The right way: mutation-by-INSERT

For high-rate "updates" use a MergeTree variant that resolves duplicates during merging:

  • ReplacingMergeTree(version) — last-write-wins by sorting key.
  • CollapsingMergeTree(sign) — +1/−1 rows cancel during merges.
  • VersionedCollapsingMergeTree(sign, version) — same, but tolerates out-of-order inserts.
-- Conceptual "UPDATE" via INSERT
INSERT INTO users_replacing
VALUES (42, 'new_name', now());  -- version > previous → wins on merge

-- Read-time dedup if not yet merged:
SELECT * FROM users_replacing FINAL WHERE id = 42;

These engines push the cost from "mutation time" (rewrite parts) to "merge time" (already happening) and "read time" (FINAL, optional). For workloads with many small updates this is orders of magnitude cheaper.

Tuning knobs

SettingDefaultEffect
mutations_sync00=async, 1=wait for this replica, 2=wait for all
background_pool_size16Worker threads for merges + mutations
number_of_free_entries_in_pool_to_execute_mutation10Reserves merge capacity
max_part_loading_threadsautoParallelism when scanning parts to mutate
lightweight_deletes_sync2Wait policy for DELETE FROM
apply_mutations_on_fly0If 1, queries see mutation effects before parts rewritten

apply_mutations_on_fly = 1 (24+) is the modern story for "I want my UPDATE visible immediately." It applies the mutation expression at read time until the background rewrite catches up. Good for low-rate mutations; expensive for high-rate ones because every read pays the filter cost.

Mutation IO budget

Mutations and merges share the background_pool_size thread pool. A long mutation can starve regular merges, leading to "too many parts" errors. Production rules:

  • Run heavy mutations during off-peak hours.
  • Always include partition predicates to bound work.
  • Watch system.merge_tree_settings.background_pool_size and increase if mutations + merges saturate.
  • Prefer lightweight DELETE for "delete N rows now"; reserve ALTER UPDATE for bulk archival.

Tradeoffs

  • + Standard SQL semantics; familiar to PostgreSQL/MySQL users.
  • + Lightweight DELETE is fast and visible immediately.
  • + KILL MUTATION lets you back out if you set the WHERE wrong.
  • ALTER UPDATE/DELETE are not a transactional row update.
  • One bad mutation can rewrite the entire table.
  • Replication multiplies the IO cost by N replicas.
  • Mutations queue serially per table; back-pressure can be invisible.

FAQ

How do I tell if a mutation is "almost done"?

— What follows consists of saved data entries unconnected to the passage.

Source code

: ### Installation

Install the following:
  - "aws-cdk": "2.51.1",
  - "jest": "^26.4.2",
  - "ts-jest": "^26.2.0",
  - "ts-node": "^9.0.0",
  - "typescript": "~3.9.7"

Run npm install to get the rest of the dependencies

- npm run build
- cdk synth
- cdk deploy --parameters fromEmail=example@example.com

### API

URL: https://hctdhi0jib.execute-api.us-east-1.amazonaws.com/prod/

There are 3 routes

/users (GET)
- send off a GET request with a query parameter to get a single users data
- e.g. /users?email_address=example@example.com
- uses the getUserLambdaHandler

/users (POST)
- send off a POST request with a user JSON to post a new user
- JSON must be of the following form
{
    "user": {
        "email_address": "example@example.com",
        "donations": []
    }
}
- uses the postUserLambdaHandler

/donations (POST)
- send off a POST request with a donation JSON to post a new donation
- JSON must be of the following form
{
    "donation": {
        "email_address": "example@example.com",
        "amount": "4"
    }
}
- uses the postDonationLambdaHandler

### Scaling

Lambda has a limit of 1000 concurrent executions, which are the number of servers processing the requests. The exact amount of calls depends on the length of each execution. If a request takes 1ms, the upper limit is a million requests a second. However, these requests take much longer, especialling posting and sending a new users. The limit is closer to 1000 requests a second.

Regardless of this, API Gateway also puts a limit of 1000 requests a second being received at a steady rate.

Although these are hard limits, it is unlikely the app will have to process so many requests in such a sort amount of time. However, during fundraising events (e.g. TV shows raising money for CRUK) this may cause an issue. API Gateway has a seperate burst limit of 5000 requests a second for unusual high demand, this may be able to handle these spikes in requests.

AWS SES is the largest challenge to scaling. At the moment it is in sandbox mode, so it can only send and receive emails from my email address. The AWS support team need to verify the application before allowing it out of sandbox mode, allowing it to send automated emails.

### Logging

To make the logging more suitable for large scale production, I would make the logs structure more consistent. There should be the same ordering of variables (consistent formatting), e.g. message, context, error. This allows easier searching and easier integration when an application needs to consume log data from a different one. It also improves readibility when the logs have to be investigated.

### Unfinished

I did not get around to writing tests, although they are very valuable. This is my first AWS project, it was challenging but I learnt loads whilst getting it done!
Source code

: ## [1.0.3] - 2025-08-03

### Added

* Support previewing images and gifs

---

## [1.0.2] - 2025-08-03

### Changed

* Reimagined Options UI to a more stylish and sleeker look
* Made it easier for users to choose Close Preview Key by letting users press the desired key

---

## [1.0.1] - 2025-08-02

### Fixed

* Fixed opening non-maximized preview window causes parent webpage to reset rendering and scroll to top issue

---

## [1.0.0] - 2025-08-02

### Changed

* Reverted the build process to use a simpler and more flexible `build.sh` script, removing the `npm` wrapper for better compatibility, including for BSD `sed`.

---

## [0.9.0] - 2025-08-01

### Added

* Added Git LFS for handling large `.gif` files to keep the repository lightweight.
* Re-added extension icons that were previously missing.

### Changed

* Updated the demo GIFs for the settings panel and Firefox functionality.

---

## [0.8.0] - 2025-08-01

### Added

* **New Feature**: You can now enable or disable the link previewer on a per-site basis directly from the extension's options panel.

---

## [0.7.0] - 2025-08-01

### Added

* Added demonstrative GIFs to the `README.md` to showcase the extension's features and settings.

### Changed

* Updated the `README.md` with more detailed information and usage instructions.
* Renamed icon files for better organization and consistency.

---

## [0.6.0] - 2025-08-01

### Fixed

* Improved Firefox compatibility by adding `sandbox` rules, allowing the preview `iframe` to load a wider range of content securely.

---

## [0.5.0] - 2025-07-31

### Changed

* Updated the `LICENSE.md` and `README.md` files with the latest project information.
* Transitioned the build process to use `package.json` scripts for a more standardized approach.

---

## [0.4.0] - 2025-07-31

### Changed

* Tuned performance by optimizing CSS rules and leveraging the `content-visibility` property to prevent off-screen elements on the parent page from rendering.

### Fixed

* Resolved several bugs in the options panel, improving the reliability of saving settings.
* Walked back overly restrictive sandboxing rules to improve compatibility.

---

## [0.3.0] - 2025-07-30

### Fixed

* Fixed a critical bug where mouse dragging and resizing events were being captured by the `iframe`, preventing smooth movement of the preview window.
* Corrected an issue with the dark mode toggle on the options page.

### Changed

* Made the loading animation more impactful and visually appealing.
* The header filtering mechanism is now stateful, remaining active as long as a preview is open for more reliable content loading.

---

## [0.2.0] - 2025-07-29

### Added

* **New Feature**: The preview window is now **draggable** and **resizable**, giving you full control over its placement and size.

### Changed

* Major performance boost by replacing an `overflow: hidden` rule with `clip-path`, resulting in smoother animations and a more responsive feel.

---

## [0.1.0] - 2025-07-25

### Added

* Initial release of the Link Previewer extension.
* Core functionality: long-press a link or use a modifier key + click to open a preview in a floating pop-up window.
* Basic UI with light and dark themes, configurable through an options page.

parts_to_do in system.mutations. It decrements as parts are rewritten. If it stalls, check latest_fail_reason.

Can I run two mutations in parallel?

The mutation queue per table is serial. If you submit two, they run in order. Mutations on different tables run in parallel up to the worker pool size.

What is _row_exists?

A virtual UInt8 column added by lightweight DELETE. WHERE _row_exists filters out logically-deleted rows automatically; you rarely need to reference it directly.

Will a SELECT see the result of an ALTER UPDATE immediately?

No. Mutations are async by default; reads still see old data until the relevant part is rewritten. Use SET mutations_sync=1 for "wait for me" semantics, or use lightweight DELETE/ReplacingMergeTree.

Should I run ALTER UPDATE during ingestion?

Avoid it. Mutations compete with merges for IO; running them during peak ingestion exacerbates the "too many parts" risk. Schedule for off-peak or use ReplacingMergeTree.